Last year, TikTok loved the Y2K aesthetic, and its resurgence made sense. Two decades has passed and now baby tees and baguette bags were officially cool again. However, TikTok is moving through micro-trends at an alarming rate and is now intensely focused on the 2010s, eight years ahead of schedule – #2014Tumblr currently has over 119 million views on the app.
Last week’s discourse on the twee aesthetic (a cutesy, ‘60s-inspired fashion aesthetic inspired by twee-pop music) solidified how TikTok is adopting Tumblr’s original content by embracing all the blogging platforms’ micro-fashion trends.
Remember the TikTok craze last year surrounding Skins and core aesthetics (think cabincore) or the love for cottagecore in 2020? These all originated from Tumblr.

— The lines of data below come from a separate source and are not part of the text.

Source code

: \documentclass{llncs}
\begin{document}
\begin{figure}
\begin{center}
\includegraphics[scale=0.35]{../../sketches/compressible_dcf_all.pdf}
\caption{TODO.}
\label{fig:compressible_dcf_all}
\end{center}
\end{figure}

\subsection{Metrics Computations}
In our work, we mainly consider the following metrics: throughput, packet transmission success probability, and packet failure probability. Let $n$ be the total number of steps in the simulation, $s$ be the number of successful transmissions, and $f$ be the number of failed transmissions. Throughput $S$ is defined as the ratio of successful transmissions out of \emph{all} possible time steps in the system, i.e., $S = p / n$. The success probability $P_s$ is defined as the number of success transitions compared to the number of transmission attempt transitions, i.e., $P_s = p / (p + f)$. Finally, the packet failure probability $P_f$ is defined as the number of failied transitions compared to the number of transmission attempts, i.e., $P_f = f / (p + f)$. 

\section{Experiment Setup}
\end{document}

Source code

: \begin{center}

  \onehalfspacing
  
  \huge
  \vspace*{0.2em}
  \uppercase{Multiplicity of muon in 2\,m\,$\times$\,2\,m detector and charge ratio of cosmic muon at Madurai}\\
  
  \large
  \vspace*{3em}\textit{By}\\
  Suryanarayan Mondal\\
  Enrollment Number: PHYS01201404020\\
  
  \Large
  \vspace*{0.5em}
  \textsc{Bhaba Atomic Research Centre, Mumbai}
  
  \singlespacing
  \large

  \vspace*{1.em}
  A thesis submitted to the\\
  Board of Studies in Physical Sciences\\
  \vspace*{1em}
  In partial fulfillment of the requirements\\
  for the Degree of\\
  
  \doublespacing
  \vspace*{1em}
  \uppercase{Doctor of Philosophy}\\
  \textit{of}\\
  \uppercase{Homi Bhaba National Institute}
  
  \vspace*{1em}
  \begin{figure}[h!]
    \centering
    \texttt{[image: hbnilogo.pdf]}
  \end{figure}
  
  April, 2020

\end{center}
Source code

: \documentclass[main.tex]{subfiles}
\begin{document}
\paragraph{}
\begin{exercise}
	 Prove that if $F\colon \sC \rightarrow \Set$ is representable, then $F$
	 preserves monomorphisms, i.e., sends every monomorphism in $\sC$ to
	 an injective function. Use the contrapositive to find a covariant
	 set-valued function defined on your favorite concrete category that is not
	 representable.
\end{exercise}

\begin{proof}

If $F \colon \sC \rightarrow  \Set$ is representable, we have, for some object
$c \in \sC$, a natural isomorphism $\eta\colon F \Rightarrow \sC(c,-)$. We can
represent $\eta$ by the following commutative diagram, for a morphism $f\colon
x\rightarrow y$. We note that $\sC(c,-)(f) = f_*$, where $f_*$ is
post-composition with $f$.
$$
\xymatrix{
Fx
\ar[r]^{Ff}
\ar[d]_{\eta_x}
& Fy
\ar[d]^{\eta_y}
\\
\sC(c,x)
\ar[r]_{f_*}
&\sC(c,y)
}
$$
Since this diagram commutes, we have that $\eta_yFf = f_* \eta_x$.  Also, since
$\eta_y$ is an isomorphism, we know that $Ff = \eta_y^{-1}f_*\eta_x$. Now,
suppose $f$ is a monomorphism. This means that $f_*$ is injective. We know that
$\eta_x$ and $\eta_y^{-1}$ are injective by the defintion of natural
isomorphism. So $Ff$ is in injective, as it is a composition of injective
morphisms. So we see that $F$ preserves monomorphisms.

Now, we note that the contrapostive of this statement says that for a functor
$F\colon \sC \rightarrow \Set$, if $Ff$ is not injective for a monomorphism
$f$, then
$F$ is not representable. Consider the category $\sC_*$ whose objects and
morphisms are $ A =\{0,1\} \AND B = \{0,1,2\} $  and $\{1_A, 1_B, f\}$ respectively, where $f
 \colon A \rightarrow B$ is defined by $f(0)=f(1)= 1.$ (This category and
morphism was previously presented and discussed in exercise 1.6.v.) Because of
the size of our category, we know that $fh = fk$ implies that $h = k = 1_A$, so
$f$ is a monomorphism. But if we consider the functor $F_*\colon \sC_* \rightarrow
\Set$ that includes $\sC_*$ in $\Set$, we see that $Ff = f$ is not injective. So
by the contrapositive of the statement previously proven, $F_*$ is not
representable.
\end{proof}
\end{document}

Then there’s the commentary around indie sleaze and the Tumblr Girl aesthetic which has been bubbling on TikTok and covered mainstream media publications like Vogue, Mashable and Vox.
Like Tumblr users back in the day, TikTokers are nostalgic – Vice reported in 2021 they were already nostalgic for lockdown in 2020 – but instead of dreaming they lived in the 1990s, they want to be 2014 Tumblr teens – for now.